Description of the task: Word for word, retype the lines from the one containing "à barre représentant" to the last line of the data below, both ends included.

╭─ Task data

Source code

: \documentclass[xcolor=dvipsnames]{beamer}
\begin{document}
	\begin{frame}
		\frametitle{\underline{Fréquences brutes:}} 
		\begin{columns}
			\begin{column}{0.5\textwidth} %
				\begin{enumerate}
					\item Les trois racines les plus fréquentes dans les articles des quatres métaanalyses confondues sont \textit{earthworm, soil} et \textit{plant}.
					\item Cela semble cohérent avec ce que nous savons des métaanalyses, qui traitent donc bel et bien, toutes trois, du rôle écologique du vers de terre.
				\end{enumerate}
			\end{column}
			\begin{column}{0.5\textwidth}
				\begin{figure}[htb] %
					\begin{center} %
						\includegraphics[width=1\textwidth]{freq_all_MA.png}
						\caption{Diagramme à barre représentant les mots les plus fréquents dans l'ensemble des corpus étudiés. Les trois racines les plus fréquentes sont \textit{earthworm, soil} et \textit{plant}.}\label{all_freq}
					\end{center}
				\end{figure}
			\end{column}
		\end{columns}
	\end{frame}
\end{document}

╰─

Reply:
						\caption{Diagramme à barre représentant les mots les plus fréquents dans l'ensemble des corpus étudiés. Les trois racines les plus fréquentes sont \textit{earthworm, soil} et \textit{plant}.}\label{all_freq}
					\end{center}
				\end{figure}
			\end{column}
		\end{columns}
	\end{frame}
\end{document}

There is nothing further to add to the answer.